Woolshed and yard design at 'Curragh', Oxley

Now this is a shearing shed! Take a walk through Bill Ryan's shearing shed, yards, confinement feeding yards and staff quarters to get an understanding of how good planning and design can support property management and improve farm business resilience. The shed and yards are set up to make shearing more efficient, safer and simple.

The investment in infrastructure at the 85,600 ha “Curragh” has been made to improve the resilience of the farm business by ensuring that quality contractors and staff can be sourced more readily by providing excellent facilities. The containment yards are utilised during dry periods for containment feeding during dry periods to protect ground cover and reduce the impacts of wind erosion.
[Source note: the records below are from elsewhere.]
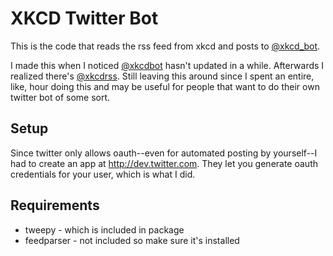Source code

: # XKCD Twitter Bot

This is the code that reads the rss feed from xkcd and posts to [@xkcd_bot](http://twitter.com/xkcd_bot).

I made this when I noticed [@xkcdbot](http://twitter.com/xkcdbot) hasn't updated in a while.  Afterwards I realized there's [@xkcdrss](http://twitter.com/xkcdrss).  Still leaving this around since I spent an entire, like, hour doing this and may be useful for people that want to do their own twitter bot of some sort.

## Setup

Since twitter only allows oauth--even for automated posting by yourself--I had to create an app at http://dev.twitter.com.  They let you generate oauth credentials for your user, which is what I did.

## Requirements

* tweepy - which is included in package
* feedparser - not included so make sure it's installed
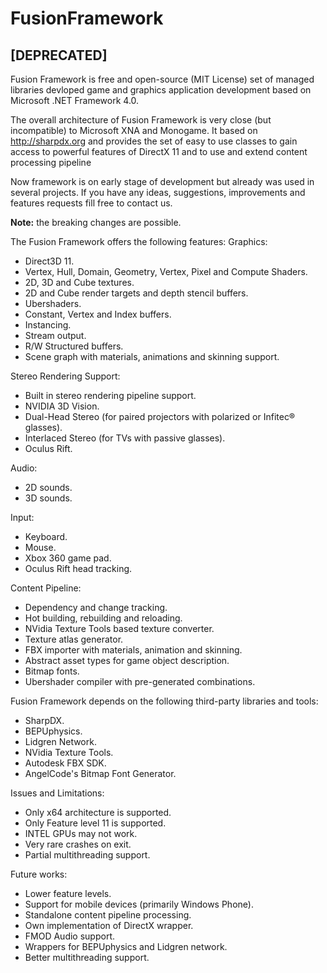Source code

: # FusionFramework
## [DEPRECATED]

Fusion Framework is free and open-source (MIT License) set of managed libraries devloped game and graphics application development based on Microsoft .NET Framework 4.0.

The overall architecture of Fusion Framework is very close (but incompatible) to 
Microsoft XNA and Monogame. It based on  http://sharpdx.org and provides the set of easy to use classes to 
gain access to powerful features of DirectX 11 and to use and extend content processing pipeline

Now framework is on early stage of development but already was used 
in several projects. If you have any ideas, suggestions, improvements 
and features requests fill free to contact us. 

**Note:** the breaking changes are possible.

The Fusion Framework offers the following features:
Graphics:
- Direct3D 11.
- Vertex, Hull, Domain, Geometry, Vertex, Pixel and Compute Shaders.
- 2D, 3D and Cube textures.
- 2D and Cube render targets and depth stencil buffers.
- Ubershaders.
- Constant, Vertex and Index buffers.
- Instancing.
- Stream output.
- R/W Structured buffers.
- Scene graph with materials, animations and skinning support.

Stereo Rendering Support:
- Built in stereo rendering pipeline support.
- NVIDIA 3D Vision.
- Dual-Head Stereo (for paired projectors with polarized or Infitec® glasses).
- Interlaced Stereo (for TVs with passive glasses).
- Oculus Rift.
			
Audio:
- 2D sounds.
- 3D sounds.

Input:
- Keyboard.
- Mouse.
- Xbox 360 game pad.
- Oculus Rift head tracking.

Content Pipeline:
- Dependency and change tracking.
- Hot building, rebuilding and reloading.
- NVidia Texture Tools based texture converter.
- Texture atlas generator.
- FBX importer with materials, animation and skinning.
- Abstract asset types for game object description.
- Bitmap fonts.
- Ubershader compiler with pre-generated combinations.

Fusion Framework depends on the following third-party libraries and tools:
- SharpDX.
- BEPUphysics.
- Lidgren Network.
- NVidia Texture Tools.
- Autodesk FBX SDK.
- AngelCode's Bitmap Font Generator.

Issues and Limitations:
- Only x64 architecture is supported.
- Only Feature level 11 is supported.
- INTEL GPUs may not work.
- Very rare crashes on exit.
- Partial multithreading support.

Future works:
- Lower feature levels.
- Support for mobile devices (primarily Windows Phone).
- Standalone content pipeline processing.
- Own implementation of DirectX wrapper.
- FMOD Audio support.
- Wrappers for BEPUphysics and Lidgren network.
- Better multithreading support.
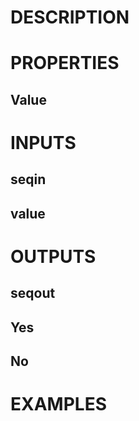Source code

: # DESCRIPTION

# PROPERTIES

## Value

# INPUTS

## seqin

## value

# OUTPUTS

## seqout

## Yes

## No

# EXAMPLES
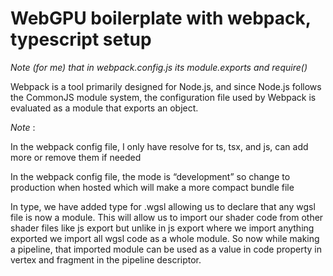# WebGPU boilerplate with webpack, typescript setup 

_Note (for me)  that in webpack.config.js its module.exports and require()_

Webpack is a tool primarily designed for Node.js, and since Node.js follows the CommonJS module system, the configuration file used by Webpack is evaluated as a module that exports an object.

_Note_ : 

In the webpack config file, I only have resolve for ts, tsx, and js, can add more or remove them if needed

In the webpack config file, the mode is “development” so change to production when hosted which will make a more compact bundle file

In type, we have added type for .wgsl allowing us to declare that any wgsl file is now a module. This will allow us to import our shader code from other shader files like js export but unlike in js export where we import anything exported we import all wgsl code as a whole module. So now while making a pipeline, that imported module can be used as a value in code property in vertex and fragment in the pipeline descriptor.

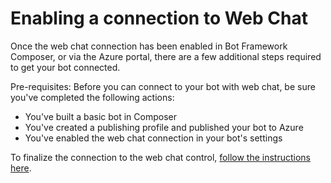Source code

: # Enabling a connection to Web Chat

Once the web chat connection has been enabled in Bot Framework Composer, or via the Azure portal, there are a few additional steps required to get your bot connected.

Pre-requisites: Before you can connect to your bot with web chat, be sure you've completed the following actions:

* You've built a basic bot in Composer
* You've created a publishing profile and published your bot to Azure
* You've enabled the web chat connection in your bot's settings

To finalize the connection to the web chat control, [follow the instructions here](https://docs.microsoft.com/en-us/azure/bot-service/bot-service-channel-connect-webchat?view=azure-bot-service-4.0#embed-the-web-chat-control-in-a-web-page).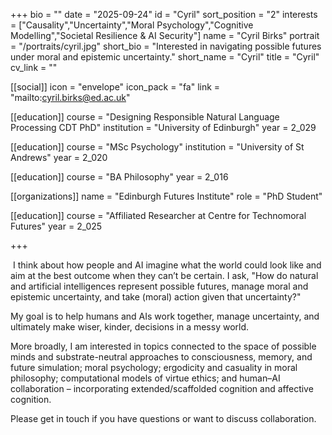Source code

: +++
bio = ""
date = "2025-09-24"
id = "Cyril"
sort_position = "2"
interests = ["Causality","Uncertainty","Moral Psychology","Cognitive Modelling","Societal Resilience & AI Security"]
name = "Cyril Birks"
portrait = "/portraits/cyril.jpg"
short_bio = "Interested in navigating possible futures under moral and epistemic uncertainty."
short_name = "Cyril"
title = "Cyril"
cv_link = ""

[[social]]
icon = "envelope"
icon_pack = "fa"
link = "mailto:cyril.birks@ed.ac.uk"

[[education]]
course = "Designing Responsible Natural Language Processing CDT PhD"
institution = "University of Edinburgh"
year = 2_029

[[education]]
course = "MSc Psychology"
institution = "University of St Andrews"
year = 2_020

[[education]]
course = "BA Philosophy"
year = 2_016

[[organizations]]
name = "Edinburgh Futures Institute"
role = "PhD Student"

[[education]]
course = "Affiliated Researcher at Centre for Technomoral Futures"
year = 2_025
  
+++
<!-- You can write $\LaTeX$ and *Markdown* here. -->
​
I think about how people and AI imagine what the world could look like and aim at the best outcome when they can’t be certain. I ask, "How do natural and artificial intelligences represent possible futures, manage moral and epistemic uncertainty, and take (moral) action given that uncertainty?"

My goal is to help humans and AIs work together, manage uncertainty, and ultimately make wiser, kinder, decisions in a messy world.

More broadly, I am interested in topics connected to the space of possible minds and substrate-neutral approaches to consciousness, memory, and future simulation; moral psychology; ergodicity and casuality in moral philosophy; computational models of virtue ethics; and human–AI collaboration – incorporating extended/scaffolded cognition and affective cognition.

Please get in touch if you have questions or want to discuss collaboration.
Shearing takes place once a year in September to shear about 30,000 sheep (some 2,300 a day). There are no count out pens and tallies are kept by individual shearers. The yard design is such that woolly and shorn sheep are separated and handled in adjacent yards (mirrored design). This allows multiple operations to occur at shearing time which greatly improves efficiency.

The system also incorporates a double laneway system used to bring woolly sheep to the shed and shorn sheep out. Sheep walk up to 70 km often in large mobs of the same age.
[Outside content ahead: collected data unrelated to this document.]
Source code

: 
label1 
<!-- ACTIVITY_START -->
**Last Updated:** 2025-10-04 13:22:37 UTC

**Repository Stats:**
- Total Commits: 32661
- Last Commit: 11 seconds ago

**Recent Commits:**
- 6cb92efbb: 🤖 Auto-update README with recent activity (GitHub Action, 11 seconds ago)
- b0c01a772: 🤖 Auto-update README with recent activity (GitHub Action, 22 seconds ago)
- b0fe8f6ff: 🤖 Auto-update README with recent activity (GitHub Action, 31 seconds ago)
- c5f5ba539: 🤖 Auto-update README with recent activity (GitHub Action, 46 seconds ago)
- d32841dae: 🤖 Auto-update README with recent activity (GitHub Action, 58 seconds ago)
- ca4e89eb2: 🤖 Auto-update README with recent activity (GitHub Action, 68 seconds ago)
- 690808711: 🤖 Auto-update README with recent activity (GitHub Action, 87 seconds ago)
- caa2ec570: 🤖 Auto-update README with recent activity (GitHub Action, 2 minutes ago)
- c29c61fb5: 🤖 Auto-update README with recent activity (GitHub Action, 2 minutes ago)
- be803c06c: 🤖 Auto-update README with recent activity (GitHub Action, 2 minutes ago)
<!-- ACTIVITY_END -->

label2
Find out more in this short video developed through the Farm Business Resilience Program, a partnership between the Australian Government's Department of Agriculture, Water and the Environment, the Future Drought Fund, NSW Department of Primary Industries and Local Land Services.


Transcript

Bill Ryan:

We were shearing at two different sheds and they're probably an hour apart.
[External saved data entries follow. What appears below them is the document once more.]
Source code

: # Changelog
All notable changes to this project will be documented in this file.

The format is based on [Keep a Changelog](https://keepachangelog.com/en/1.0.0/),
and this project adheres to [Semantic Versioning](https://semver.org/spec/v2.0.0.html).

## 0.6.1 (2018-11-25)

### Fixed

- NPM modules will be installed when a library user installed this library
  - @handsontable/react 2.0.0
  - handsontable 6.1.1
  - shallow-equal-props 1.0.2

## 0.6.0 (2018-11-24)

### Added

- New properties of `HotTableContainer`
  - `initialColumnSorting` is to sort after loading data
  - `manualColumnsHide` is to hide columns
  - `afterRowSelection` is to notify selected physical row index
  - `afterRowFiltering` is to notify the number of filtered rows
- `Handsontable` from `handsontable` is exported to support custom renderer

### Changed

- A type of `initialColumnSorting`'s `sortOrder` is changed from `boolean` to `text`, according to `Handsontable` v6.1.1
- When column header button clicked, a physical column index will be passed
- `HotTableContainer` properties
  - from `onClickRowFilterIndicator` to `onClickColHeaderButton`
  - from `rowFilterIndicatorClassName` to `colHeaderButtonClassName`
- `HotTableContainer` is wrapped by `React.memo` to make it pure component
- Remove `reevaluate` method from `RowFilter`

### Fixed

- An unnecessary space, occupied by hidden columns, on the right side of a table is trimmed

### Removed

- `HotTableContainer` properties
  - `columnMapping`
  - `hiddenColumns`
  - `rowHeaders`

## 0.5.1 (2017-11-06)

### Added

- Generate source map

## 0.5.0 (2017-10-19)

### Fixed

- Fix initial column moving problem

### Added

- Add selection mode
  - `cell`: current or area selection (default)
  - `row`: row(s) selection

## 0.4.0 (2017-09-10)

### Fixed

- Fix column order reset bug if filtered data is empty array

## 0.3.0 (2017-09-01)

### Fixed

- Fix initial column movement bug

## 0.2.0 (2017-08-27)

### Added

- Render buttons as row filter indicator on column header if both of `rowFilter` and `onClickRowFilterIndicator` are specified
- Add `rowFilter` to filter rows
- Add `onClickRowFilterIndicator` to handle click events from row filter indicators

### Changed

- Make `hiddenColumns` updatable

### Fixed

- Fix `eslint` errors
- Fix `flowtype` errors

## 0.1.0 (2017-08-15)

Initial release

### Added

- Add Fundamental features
Eight shearers in one shed and six in another, and it was a pretty much a logistical nightmare.

The shed was built in 2018. It's a simple, horseshoe shaped design with all the wool working area in the middle.

The rouseabouts are split into like two separate teams, so that will sort of look after six or seven shearers on one side of the shed.

And same with the others. We have safety cut off switches to push the button. Anyone in the shed can shut the whole thing down.

Other things that we've had installed in the shed to make things a bit easier and safer this year is just like the sloping pens that aids the shearer
to drag the sheep out.

And also the single swinging doors mean that a shearer doesn't have to drag a sheep around.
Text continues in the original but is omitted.